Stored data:
==*==

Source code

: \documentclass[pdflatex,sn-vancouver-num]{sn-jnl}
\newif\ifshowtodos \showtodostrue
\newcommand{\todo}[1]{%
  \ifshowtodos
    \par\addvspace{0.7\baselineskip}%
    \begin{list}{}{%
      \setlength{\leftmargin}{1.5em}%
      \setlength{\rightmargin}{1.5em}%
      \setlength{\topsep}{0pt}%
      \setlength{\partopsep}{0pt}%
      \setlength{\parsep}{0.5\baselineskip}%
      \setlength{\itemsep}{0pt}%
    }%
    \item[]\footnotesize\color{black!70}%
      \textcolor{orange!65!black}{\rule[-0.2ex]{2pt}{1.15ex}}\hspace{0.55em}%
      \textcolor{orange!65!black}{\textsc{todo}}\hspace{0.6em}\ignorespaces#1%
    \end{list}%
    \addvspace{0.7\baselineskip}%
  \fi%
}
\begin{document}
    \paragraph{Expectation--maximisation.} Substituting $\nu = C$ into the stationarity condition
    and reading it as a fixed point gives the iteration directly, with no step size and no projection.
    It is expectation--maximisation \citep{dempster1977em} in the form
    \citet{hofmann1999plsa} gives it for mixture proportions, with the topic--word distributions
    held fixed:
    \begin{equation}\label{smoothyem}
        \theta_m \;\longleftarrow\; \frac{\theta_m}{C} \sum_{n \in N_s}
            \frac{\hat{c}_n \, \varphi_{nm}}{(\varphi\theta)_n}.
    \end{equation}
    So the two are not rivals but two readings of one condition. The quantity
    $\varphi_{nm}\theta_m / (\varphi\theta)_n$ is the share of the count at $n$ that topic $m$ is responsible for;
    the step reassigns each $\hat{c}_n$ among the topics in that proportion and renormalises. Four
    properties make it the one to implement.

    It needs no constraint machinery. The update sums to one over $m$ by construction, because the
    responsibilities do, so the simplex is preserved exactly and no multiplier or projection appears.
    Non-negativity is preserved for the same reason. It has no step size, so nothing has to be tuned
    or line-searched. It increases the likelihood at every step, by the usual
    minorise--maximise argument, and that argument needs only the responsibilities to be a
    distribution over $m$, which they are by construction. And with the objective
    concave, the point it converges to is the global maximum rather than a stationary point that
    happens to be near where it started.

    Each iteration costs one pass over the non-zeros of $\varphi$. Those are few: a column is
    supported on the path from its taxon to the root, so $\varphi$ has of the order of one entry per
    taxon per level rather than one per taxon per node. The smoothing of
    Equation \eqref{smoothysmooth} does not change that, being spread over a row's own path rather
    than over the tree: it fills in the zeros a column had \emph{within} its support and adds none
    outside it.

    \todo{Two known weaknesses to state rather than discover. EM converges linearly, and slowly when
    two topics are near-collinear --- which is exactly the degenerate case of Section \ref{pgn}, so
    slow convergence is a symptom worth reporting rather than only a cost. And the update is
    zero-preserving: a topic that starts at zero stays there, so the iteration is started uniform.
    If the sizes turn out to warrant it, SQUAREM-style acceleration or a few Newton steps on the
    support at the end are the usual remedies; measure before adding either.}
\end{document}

==*==

** What you have to do **
In full and without error, transcribe each of the entries.

** Completed exercise **
Source code

: \documentclass[pdflatex,sn-vancouver-num]{sn-jnl}
\newif\ifshowtodos \showtodostrue
\newcommand{\todo}[1]{%
  \ifshowtodos
    \par\addvspace{0.7\baselineskip}%
    \begin{list}{}{%
      \setlength{\leftmargin}{1.5em}%
      \setlength{\rightmargin}{1.5em}%
      \setlength{\topsep}{0pt}%
      \setlength{\partopsep}{0pt}%
      \setlength{\parsep}{0.5\baselineskip}%
      \setlength{\itemsep}{0pt}%
    }%
    \item[]\footnotesize\color{black!70}%
      \textcolor{orange!65!black}{\rule[-0.2ex]{2pt}{1.15ex}}\hspace{0.55em}%
      \textcolor{orange!65!black}{\textsc{todo}}\hspace{0.6em}\ignorespaces#1%
    \end{list}%
    \addvspace{0.7\baselineskip}%
  \fi%
}
\begin{document}
    \paragraph{Expectation--maximisation.} Substituting $\nu = C$ into the stationarity condition
    and reading it as a fixed point gives the iteration directly, with no step size and no projection.
    It is expectation--maximisation \citep{dempster1977em} in the form
    \citet{hofmann1999plsa} gives it for mixture proportions, with the topic--word distributions
    held fixed:
    \begin{equation}\label{smoothyem}
        \theta_m \;\longleftarrow\; \frac{\theta_m}{C} \sum_{n \in N_s}
            \frac{\hat{c}_n \, \varphi_{nm}}{(\varphi\theta)_n}.
    \end{equation}
    So the two are not rivals but two readings of one condition. The quantity
    $\varphi_{nm}\theta_m / (\varphi\theta)_n$ is the share of the count at $n$ that topic $m$ is responsible for;
    the step reassigns each $\hat{c}_n$ among the topics in that proportion and renormalises. Four
    properties make it the one to implement.

    It needs no constraint machinery. The update sums to one over $m$ by construction, because the
    responsibilities do, so the simplex is preserved exactly and no multiplier or projection appears.
    Non-negativity is preserved for the same reason. It has no step size, so nothing has to be tuned
    or line-searched. It increases the likelihood at every step, by the usual
    minorise--maximise argument, and that argument needs only the responsibilities to be a
    distribution over $m$, which they are by construction. And with the objective
    concave, the point it converges to is the global maximum rather than a stationary point that
    happens to be near where it started.

    Each iteration costs one pass over the non-zeros of $\varphi$. Those are few: a column is
    supported on the path from its taxon to the root, so $\varphi$ has of the order of one entry per
    taxon per level rather than one per taxon per node. The smoothing of
    Equation \eqref{smoothysmooth} does not change that, being spread over a row's own path rather
    than over the tree: it fills in the zeros a column had \emph{within} its support and adds none
    outside it.

    \todo{Two known weaknesses to state rather than discover. EM converges linearly, and slowly when
    two topics are near-collinear --- which is exactly the degenerate case of Section \ref{pgn}, so
    slow convergence is a symptom worth reporting rather than only a cost. And the update is
    zero-preserving: a topic that starts at zero stays there, so the iteration is started uniform.
    If the sizes turn out to warrant it, SQUAREM-style acceleration or a few Newton steps on the
    support at the end are the usual remedies; measure before adding either.}
\end{document}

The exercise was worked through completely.